### What you should do
Find where "reitin vaaka- ja pystysuorien käytävien pituudet ja lukumäärät" appears in the records below, then return that line and every later line exactly, stopping only at the last line.

### Data excerpts
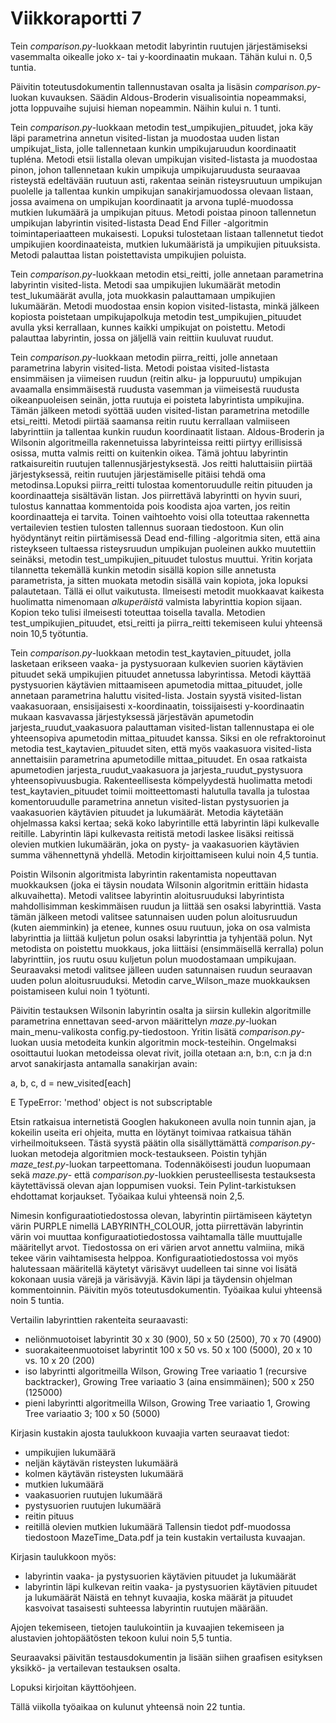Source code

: # Viikkoraportti 7
Tein _comparison.py_-luokkaan metodit labyrintin ruutujen järjestämiseksi vasemmalta oikealle joko x- tai y-koordinaatin mukaan. Tähän kului n. 0,5 tuntia.

Päivitin toteutusdokumentin tallennustavan osalta ja lisäsin _comparison.py_-luokan kuvauksen. Säädin Aldous-Broderin visualisointia nopeammaksi, jotta loppuvaihe sujuisi hieman nopeammin. Näihin kului n. 1 tunti.

Tein _comparison.py_-luokkaan metodin test_umpikujien_pituudet, joka käy läpi parametrina annetun visited-listan ja muodostaa uuden listan umpikujat_lista, jolle tallennetaan kunkin umpikujaruudun koordinaatit tupléna. Metodi etsii listalla olevan umpikujan visited-listasta ja muodostaa pinon, johon tallennetaan kukin umpikuja umpikujaruudusta seuraavaa risteystä edeltävään ruutuun asti, rakentaa seinän risteysruutuun umpikujan puolelle ja tallentaa kunkin umpikujan sanakirjamuodossa olevaan listaan, jossa avaimena on umpikujan koordinaatit ja arvona tuplé-muodossa mutkien lukumäärä ja umpikujan pituus. Metodi poistaa pinoon tallennetun umpikujan labyrintin visited-listasta Dead End Filler -algoritmin toimintaperiaatteen mukaisesti. Lopuksi tulostetaan listaan tallennetut tiedot umpikujien koordinaateista, mutkien lukumääristä ja umpikujien pituuksista. Metodi palauttaa listan poistettavista umpikujien poluista.

Tein _comparison.py_-luokkaan metodin etsi_reitti, jolle annetaan parametrina labyrintin visited-lista. Metodi saa umpikujien lukumäärät metodin test_lukumäärät avulla, jota muokkasin palauttamaan umpikujien lukumäärän. Metodi muodostaa ensin kopion visited-listasta, minkä jälkeen kopiosta poistetaan umpikujapolkuja metodin test_umpikujien_pituudet avulla yksi kerrallaan, kunnes kaikki umpikujat on poistettu. Metodi palauttaa labyrintin, jossa on jäljellä vain reittiin kuuluvat ruudut.

Tein _comparison.py_-luokkaan metodin piirra_reitti, jolle annetaan parametrina labyrin visited-lista. Metodi poistaa visited-listasta ensimmäisen ja viimeisen ruudun (reitin alku- ja loppuruutu) umpikujan avaamalla ensimmäisestä ruudusta vasemman ja viimeisestä ruudusta oikeanpuoleisen seinän, jotta ruutuja ei poisteta labyrintista umpikujina. Tämän jälkeen metodi syöttää uuden visited-listan parametrina metodille etsi_reitti. Metodi piirtää saamansa reitin ruutu kerrallaan valmiiseen labyrinttiin ja tallentaa kunkin ruudun koordinaatit listaan. Aldous-Broderin ja Wilsonin algoritmeilla rakennetuissa labyrinteissa reitti piirtyy erillisissä osissa, mutta valmis reitti on kuitenkin oikea. Tämä johtuu labyrintin ratkaisureitin ruutujen tallennusjärjestyksestä. Jos reitti haluttaisiin piirtää järjestyksessä, reitin ruutujen järjestämiselle pitäisi tehdä oma metodinsa.Lopuksi piirra_reitti tulostaa komentoruudulle reitin pituuden ja koordinaatteja sisältävän listan. Jos piirrettävä labyrintti on hyvin suuri, tulostus kannattaa kommentoida pois koodista ajoa varten, jos reitin koordinaatteja ei tarvita. Toinen vaihtoehto voisi olla toteuttaa rakennetta vertailevien testien tulosten tallennus suoraan tiedostoon. Kun olin hyödyntänyt reitin piirtämisessä Dead end-filling -algoritmia siten, että aina risteykseen tultaessa risteysruudun umpikujan puoleinen aukko muutettiin seinäksi, metodin test_umpikujien_pituudet tulostus muuttui. Yritin korjata tilannetta tekemällä kunkin metodin sisällä kopion sille annetusta parametrista, ja sitten muokata metodin sisällä vain kopiota, joka lopuksi palautetaan. Tällä ei ollut vaikutusta. Ilmeisesti metodit muokkaavat kaikesta huolimatta nimenomaan _alkuperäistä_ valmista labyrinttia kopion sijaan. Kopion teko tulisi ilmeisesti toteuttaa toisella tavalla. Metodien test_umpikujien_pituudet, etsi_reitti ja piirra_reitti tekemiseen kului yhteensä noin 10,5 työtuntia.

Tein _comparison.py_-luokkaan metodin test_kaytavien_pituudet, jolla lasketaan erikseen vaaka- ja pystysuoraan kulkevien suorien käytävien pituudet sekä umpikujien pituudet annetussa labyrintissa. Metodi käyttää pystysuorien käytävien mittaamiseen apumetodia mittaa_pituudet, jolle annetaan parametrina haluttu visited-lista. Jostain syystä visited-listan vaakasuoraan, ensisijaisesti x-koordinaatin, toissijaisesti y-koordinaatin mukaan kasvavassa järjestyksessä järjestävän apumetodin jarjesta_ruudut_vaakasuora palauttaman visited-listan tallennustapa ei ole yhteensopiva apumetodin mittaa_pituudet kanssa. Siksi en ole refraktoroinut metodia test_kaytavien_pituudet siten, että myös vaakasuora visited-lista annettaisiin parametrina apumetodille mittaa_pituudet. En osaa ratkaista apumetodien jarjesta_ruudut_vaakasuora ja jarjesta_ruudut_pystysuora yhteensopivuusbugia. Rakenteellisesta kömpelyydestä huolimatta metodi test_kaytavien_pituudet toimii moitteettomasti halutulla tavalla ja tulostaa komentoruudulle parametrina annetun visited-listan pystysuorien ja vaakasuorien käytävien pituudet ja lukumäärät. Metodia käytetään ohjelmassa kaksi kertaa; sekä koko labyrintille että labyrintin läpi kulkevalle reitille. Labyrintin läpi kulkevasta reitistä metodi laskee lisäksi reitissä olevien mutkien lukumäärän, joka on pysty- ja vaakasuorien käytävien summa vähennettynä yhdellä. Metodin kirjoittamiseen kului noin 4,5 tuntia.

Poistin Wilsonin algoritmista labyrintin rakentamista nopeuttavan muokkauksen (joka ei täysin noudata Wilsonin algoritmin erittäin hidasta alkuvaihetta). Metodi valitsee labyrintin aloitusruuduksi labyrintista mahdollisimman keskimmäisen ruudun ja liittää sen osaksi labyrinttiä. Vasta tämän jälkeen metodi valitsee satunnaisen uuden polun aloitusruudun (kuten aiemminkin) ja etenee, kunnes osuu ruutuun, joka on osa valmista labyrinttia ja liittää kuljetun polun osaksi labyrinttia ja tyhjentää polun. Nyt metodista on poistettu muokkaus, joka liittäisi (ensimmäisellä kerralla) polun labyrinttiin, jos ruutu osuu kuljetun polun muodostamaan umpikujaan. Seuraavaksi metodi valitsee jälleen uuden satunnaisen ruudun seuraavan uuden polun aloitusruuduksi. Metodin carve_Wilson_maze muokkauksen poistamiseen kului noin 1 työtunti.

Päivitin testauksen Wilsonin labyrintin osalta ja siirsin kullekin algoritmille parametrina ennettavan seed-arvon määrittelyn _maze.py_-luokan main_menu-valikosta config.py-tiedostoon. Yritin lisätä _comparison.py_-luokan uusia metodeita kunkin algoritmin mock-testeihin. Ongelmaksi osoittautui luokan metodeissa olevat rivit, joilla otetaan a:n, b:n, c:n ja d:n arvot sanakirjasta antamalla sanakirjan avain:

a, b, c, d = new_visited[each]

E           TypeError: 'method' object is not subscriptable

Etsin ratkaisua internetistä Googlen hakukoneen avulla noin tunnin ajan, ja kokeilin useita eri ohjeita, mutta en löytänyt toimivaa ratkaisua tähän virheilmoitukseen. Tästä syystä päätin olla sisällyttämättä _comparison.py_-luokan metodeja algoritmien mock-testaukseen. Poistin tyhjän _maze_test.py_-luokan tarpeettomana. Todennäköisesti joudun luopumaan sekä _maze.py_- että _comparison.py_-luokkien perusteellisesta testauksesta käytettävissä olevan ajan loppumisen vuoksi. Tein Pylint-tarkistuksen ehdottamat korjaukset. Työaikaa kului yhteensä noin 2,5.

Nimesin konfiguraatiotiedostossa olevan, labyrintin piirtämiseen käytetyn värin PURPLE nimellä LABYRINTH_COLOUR, jotta piirrettävän labyrintin värin voi muuttaa konfiguraatiotiedostossa vaihtamalla tälle muuttujalle määritellyt arvot. Tiedostossa on eri värien arvot annettu valmiina, mikä tekee värin vaihtamisesta helppoa. Konfiguraatiotiedostossa voi myös halutessaan määritellä käytetyt värisävyt uudelleen tai sinne voi lisätä kokonaan uusia värejä ja värisävyjä. Kävin läpi ja täydensin ohjelman kommentoinnin. Päivitin myös toteutusdokumentin. Työaikaa kului yhteensä noin 5 tuntia.

Vertailin labyrinttien rakenteita seuraavasti:
* neliönmuotoiset labyrintit 30 x 30 (900), 50 x 50 (2500), 70 x 70 (4900)
* suorakaiteenmuotoiset labyrintit 100 x 50 vs. 50 x 100 (5000), 20 x 10 vs. 10 x 20 (200)
* iso labyrintti algoritmeilla Wilson, Growing Tree variaatio 1 (recursive backtracker), Growing Tree variaatio 3 (aina ensimmäinen); 500 x 250 (125000)
* pieni labyrintti algoritmeilla Wilson, Growing Tree variaatio 1, Growing Tree variaatio 3; 100 x 50 (5000)

Kirjasin kustakin ajosta taulukkoon kuvaajia varten seuraavat tiedot:
* umpikujien lukumäärä
* neljän käytävän risteysten lukumäärä
* kolmen käytävän risteysten lukumäärä
* mutkien lukumäärä
* vaakasuorien ruutujen lukumäärä
* pystysuorien ruutujen lukumäärä
* reitin pituus
* reitillä olevien mutkien lukumäärä
Tallensin tiedot pdf-muodossa tiedostoon MazeTime_Data.pdf ja tein kustakin vertailusta kuvaajan.

Kirjasin taulukkoon myös:
* labyrintin vaaka- ja pystysuorien käytävien pituudet ja lukumäärät
* labyrintin läpi kulkevan reitin vaaka- ja pystysuorien käytävien pituudet ja lukumäärät
Näistä en tehnyt kuvaajia, koska määrät ja pituudet kasvoivat tasaisesti suhteessa labyrintin ruutujen määrään.

Ajojen tekemiseen, tietojen taulukointiin ja kuvaajien tekemiseen ja alustavien johtopäätösten tekoon kului noin 5,5 tuntia.

Seuraavaksi päivitän testausdokumentin ja lisään siihen graafisen esityksen yksikkö- ja vertailevan testauksen osalta.

Lopuksi kirjoitan käyttöohjeen.

Tällä viikolla työaikaa on kulunut yhteensä noin 22 tuntia.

### Result for this exercise
* labyrintin läpi kulkevan reitin vaaka- ja pystysuorien käytävien pituudet ja lukumäärät
Näistä en tehnyt kuvaajia, koska määrät ja pituudet kasvoivat tasaisesti suhteessa labyrintin ruutujen määrään.

Ajojen tekemiseen, tietojen taulukointiin ja kuvaajien tekemiseen ja alustavien johtopäätösten tekoon kului noin 5,5 tuntia.

Seuraavaksi päivitän testausdokumentin ja lisään siihen graafisen esityksen yksikkö- ja vertailevan testauksen osalta.

Lopuksi kirjoitan käyttöohjeen.

Tällä viikolla työaikaa on kulunut yhteensä noin 22 tuntia.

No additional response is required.